In a world of accelerating climate change and rising sea-levels, the new real estate is the bandwidth needed to run the feed, a post-Internet that everyone relies on and to which access determines whether a country is first or third-world. Real Man with a Troubled Past Dag Calhoun (yes, he really is called that) is a lobbyist who belatedly realises he is a corporate scumbag following the assassination of the Mexican politician he was about to seal a deal with and – worse! – the appearance of Dag’s entire life printed out on paper and stuck to the walls of a hotel room. Does Dag clear this incriminating evidence from the room? No, he leaves it to the cleaners. Does Dag utilise the resources of his formidable employer to understand how this impossible security breach happened? No. Why? Because the plot says so. In the meantime, he is haunted by the woman in a red dress (DANGER! Hasn’t Dag seen The Matrix?) who led him to the hotel room and then disappeared.
Back in the safety of the US, parts of which are constantly on fire because climate change, Dag finds that the woman is part of a cabal who have hacked the Commonwealth, the firm that runs the feed. This, we find out eventually, is why Dag acts so incomprehensibly, although the revelation comes too late for the confused reader.

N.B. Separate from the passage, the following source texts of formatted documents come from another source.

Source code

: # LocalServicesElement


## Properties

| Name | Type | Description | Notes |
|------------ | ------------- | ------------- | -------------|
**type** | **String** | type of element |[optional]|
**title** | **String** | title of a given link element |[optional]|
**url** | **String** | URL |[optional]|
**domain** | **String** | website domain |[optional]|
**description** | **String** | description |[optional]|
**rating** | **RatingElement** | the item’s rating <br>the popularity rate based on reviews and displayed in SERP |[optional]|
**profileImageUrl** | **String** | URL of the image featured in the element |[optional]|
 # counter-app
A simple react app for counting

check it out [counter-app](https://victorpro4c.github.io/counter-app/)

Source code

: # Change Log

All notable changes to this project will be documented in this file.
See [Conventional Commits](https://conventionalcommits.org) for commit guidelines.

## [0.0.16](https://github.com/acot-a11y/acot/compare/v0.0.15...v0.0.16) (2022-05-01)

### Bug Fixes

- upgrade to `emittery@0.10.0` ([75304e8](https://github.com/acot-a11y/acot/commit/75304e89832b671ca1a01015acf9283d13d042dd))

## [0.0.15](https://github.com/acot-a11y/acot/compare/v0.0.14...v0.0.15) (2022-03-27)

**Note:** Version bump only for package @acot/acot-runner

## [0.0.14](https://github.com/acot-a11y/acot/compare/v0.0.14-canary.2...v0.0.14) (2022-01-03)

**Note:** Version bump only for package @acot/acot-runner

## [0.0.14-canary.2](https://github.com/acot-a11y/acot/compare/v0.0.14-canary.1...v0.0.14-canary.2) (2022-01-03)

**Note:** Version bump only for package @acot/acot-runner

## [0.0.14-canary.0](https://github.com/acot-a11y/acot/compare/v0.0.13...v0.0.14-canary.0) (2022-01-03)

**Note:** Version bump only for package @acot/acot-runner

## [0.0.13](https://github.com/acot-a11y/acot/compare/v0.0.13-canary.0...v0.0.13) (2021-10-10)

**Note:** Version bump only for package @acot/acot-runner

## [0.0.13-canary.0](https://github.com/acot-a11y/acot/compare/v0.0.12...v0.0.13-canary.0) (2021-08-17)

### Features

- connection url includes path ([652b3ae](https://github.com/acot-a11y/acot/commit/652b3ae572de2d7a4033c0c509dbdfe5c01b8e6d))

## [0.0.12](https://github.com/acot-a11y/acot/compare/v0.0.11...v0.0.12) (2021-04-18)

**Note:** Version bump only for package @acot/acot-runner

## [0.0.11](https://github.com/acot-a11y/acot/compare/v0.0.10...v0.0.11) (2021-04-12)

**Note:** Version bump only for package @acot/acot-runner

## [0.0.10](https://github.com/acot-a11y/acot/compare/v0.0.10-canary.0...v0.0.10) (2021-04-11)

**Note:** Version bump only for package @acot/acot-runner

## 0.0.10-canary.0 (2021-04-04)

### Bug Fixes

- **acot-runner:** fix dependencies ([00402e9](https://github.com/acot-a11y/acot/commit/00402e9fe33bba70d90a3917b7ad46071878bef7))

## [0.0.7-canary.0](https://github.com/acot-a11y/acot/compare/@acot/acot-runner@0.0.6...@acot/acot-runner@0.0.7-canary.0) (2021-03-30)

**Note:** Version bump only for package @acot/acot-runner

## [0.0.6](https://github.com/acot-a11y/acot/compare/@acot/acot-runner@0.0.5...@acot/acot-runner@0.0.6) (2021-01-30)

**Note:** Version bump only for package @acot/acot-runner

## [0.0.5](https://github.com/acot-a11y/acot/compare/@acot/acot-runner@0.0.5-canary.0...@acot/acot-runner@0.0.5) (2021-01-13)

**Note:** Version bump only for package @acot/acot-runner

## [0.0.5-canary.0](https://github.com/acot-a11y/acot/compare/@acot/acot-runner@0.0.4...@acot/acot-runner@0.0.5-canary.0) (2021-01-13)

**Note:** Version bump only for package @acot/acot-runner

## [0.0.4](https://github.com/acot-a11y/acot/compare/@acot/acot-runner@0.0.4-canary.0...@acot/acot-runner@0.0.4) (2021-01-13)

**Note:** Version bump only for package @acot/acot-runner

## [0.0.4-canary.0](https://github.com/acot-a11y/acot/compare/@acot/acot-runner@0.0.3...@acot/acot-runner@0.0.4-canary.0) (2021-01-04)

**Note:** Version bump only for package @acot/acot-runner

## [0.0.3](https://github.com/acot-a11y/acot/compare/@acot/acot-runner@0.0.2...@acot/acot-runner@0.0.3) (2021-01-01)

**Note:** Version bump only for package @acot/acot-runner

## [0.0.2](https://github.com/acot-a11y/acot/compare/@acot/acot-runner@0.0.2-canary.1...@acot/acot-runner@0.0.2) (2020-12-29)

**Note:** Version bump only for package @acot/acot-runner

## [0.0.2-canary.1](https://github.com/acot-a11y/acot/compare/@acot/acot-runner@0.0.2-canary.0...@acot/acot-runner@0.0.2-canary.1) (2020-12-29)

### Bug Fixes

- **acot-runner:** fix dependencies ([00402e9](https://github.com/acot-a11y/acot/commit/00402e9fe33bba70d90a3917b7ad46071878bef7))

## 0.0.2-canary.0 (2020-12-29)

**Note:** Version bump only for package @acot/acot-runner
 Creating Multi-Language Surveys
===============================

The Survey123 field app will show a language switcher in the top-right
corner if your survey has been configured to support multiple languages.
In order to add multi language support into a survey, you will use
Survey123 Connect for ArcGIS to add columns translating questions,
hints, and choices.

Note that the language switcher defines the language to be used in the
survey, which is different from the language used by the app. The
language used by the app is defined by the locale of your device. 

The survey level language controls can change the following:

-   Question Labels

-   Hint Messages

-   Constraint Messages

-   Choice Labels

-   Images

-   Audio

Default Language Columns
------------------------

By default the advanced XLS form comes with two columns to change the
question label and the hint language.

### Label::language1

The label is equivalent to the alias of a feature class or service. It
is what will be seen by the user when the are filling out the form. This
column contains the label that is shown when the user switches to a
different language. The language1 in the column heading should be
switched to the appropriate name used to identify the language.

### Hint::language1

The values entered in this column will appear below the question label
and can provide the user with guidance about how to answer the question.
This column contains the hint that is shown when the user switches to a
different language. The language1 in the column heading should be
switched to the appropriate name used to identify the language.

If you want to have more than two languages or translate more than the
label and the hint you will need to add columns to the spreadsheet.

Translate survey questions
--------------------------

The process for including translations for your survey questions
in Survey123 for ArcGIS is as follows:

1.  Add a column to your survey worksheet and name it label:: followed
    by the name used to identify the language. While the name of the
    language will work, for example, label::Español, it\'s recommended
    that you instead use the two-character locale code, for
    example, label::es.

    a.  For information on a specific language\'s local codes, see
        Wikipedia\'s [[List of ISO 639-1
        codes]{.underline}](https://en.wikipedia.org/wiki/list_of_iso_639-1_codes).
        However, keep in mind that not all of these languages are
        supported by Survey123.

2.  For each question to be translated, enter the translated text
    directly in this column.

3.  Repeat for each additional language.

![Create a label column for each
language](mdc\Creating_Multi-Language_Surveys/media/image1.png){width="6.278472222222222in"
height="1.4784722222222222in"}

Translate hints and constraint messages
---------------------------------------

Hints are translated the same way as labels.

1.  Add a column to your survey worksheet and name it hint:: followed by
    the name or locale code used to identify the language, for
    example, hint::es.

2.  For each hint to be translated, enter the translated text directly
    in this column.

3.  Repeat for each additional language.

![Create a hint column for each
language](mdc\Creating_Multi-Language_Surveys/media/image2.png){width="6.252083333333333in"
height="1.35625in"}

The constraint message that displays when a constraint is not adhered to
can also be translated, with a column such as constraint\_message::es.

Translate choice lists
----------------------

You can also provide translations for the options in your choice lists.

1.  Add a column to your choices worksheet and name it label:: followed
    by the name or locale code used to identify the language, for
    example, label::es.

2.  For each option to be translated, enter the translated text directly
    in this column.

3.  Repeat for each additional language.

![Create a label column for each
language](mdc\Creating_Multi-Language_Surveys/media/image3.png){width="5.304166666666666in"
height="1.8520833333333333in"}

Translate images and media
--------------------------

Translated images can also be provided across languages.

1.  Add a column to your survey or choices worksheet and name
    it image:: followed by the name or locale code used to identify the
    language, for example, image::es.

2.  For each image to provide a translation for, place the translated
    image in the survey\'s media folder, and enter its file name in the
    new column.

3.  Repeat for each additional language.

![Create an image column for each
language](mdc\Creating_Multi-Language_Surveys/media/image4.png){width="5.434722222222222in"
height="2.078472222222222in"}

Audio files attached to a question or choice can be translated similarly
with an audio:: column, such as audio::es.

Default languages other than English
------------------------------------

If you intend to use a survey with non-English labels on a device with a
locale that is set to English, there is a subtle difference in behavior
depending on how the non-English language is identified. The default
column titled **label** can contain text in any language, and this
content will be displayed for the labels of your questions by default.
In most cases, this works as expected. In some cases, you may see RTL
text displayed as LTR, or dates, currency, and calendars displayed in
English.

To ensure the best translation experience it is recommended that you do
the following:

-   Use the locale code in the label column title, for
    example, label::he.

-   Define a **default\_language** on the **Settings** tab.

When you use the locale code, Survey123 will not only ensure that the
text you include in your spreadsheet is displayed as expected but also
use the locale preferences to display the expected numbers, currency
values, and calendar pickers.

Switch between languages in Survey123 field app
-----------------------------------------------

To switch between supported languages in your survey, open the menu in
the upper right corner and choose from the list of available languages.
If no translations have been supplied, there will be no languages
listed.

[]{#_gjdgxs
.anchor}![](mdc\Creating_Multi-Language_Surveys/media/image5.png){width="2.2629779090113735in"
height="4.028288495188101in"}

The cabal is made up of people who were in foster care or care homes but are awesome because they are geniuses and thus naturally overcame their horrific starts in life – just like Dag did.
There are loads of sob stories shoe-horned into the narrative that are supposed to make you feel something as the sub-Lee Child-does-near-future plot potters about and the author jumps in frequently with lines like ‘Idealism was a strange house to enter via a broken window’. Despite a decent analysis of disaster capitalism – fossil fuel lobbyists want the environment screwed up so previously unwanted land they’ve bought for peanuts suddenly becomes valuable – the book doesn’t so much explore issues as list things anyone with a functioning brain is furious about already.